Quantification and statistical analysis
Data were analyzed using Prism v5.0 and v6.0 (GraphPad) with the statistical tests as indicated in the figure legends.
Online supplemental material
Fig. S1 shows generation and characterization of a monoclonal antibody for centrobin. Fig. S2 shows confirmation of CNTROB disruption by genome editing. Fig. S3 shows reproduction of the zebrafish phenotypes with a second MO.
We thank Caitríona Collins for Drosophila mRNA and Sandra Burczyk and Cornelia Donow for excellent fish care.
This work was funded by Science Foundation Ireland Principal Investigator award 10/IN.1/B2972 and European Commission grant SEC-2009-4.3-02, project 242361 “BOOSTER.” Y.A. Ogungbenro received a Government of Ireland Postgraduate Scholarship from the Irish Research Council (GOIPG/2013/318). We acknowledge the National Biophotonics and Imaging Platform Ireland and the National Centre for Biomedical Engineering Sciences Flow Cytometry core facility, which were supported by the Irish Government Program for Research in Third-Level Institutions. Zebrafish experiments were funded by Deutsche Forschungsgemeinschaft grant PH144/4-1.
The authors declare no competing financial interests.

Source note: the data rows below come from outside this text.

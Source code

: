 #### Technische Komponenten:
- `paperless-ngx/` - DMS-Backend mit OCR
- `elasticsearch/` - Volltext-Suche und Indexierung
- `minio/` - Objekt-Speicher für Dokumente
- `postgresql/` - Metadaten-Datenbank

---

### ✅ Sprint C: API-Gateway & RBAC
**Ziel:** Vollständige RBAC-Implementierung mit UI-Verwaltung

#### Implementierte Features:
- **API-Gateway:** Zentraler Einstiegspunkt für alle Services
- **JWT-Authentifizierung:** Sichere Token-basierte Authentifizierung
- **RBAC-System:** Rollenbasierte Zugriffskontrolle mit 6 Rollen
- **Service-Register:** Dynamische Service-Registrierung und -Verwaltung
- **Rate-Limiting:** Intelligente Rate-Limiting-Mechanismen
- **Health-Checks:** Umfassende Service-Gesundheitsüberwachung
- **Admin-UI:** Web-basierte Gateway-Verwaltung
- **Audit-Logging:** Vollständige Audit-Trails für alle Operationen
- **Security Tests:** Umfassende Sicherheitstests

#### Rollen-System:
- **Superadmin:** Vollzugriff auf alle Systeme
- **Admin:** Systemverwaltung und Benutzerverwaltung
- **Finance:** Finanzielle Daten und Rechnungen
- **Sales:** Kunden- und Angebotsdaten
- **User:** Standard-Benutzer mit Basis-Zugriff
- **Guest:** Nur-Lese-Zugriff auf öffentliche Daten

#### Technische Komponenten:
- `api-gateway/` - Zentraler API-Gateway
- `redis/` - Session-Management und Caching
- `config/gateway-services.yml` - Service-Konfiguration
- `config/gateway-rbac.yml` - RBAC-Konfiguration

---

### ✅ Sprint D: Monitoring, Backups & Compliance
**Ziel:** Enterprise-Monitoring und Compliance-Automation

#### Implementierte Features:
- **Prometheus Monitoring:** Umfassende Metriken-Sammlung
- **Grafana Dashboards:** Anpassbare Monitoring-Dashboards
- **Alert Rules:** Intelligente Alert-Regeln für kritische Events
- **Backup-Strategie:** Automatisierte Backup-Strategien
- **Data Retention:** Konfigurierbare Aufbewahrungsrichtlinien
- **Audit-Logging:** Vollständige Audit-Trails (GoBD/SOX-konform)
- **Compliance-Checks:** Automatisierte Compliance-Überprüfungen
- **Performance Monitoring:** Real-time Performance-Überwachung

Author contributions: Y.A. Ogungbenro and C.G. Morrison conceptualized the project. Methodology was by Y.A. Ogungbenro, T.C. Tena, D. Gaboriau, M. Philipp and C.G. Morrison. Investigation was by Y.A. Ogungbenro, T.C. Tena, D. Gaboriau, and P. Lalor. C.G. Morrison wrote the original draft. Y.A. Ogungbenro, T.C. Tena, D. Gaboriau, M. Philipp, and C.G. Morrison wrote, reviewed, and edited the paper. Funding acquisition was by M. Philipp, P. Dockery, and C.G. Morrison. M. Philipp, P. Dockery, and C.G. Morrison provided resources. M. Philipp, P. Dockery, and C.G. Morrison supervised the project.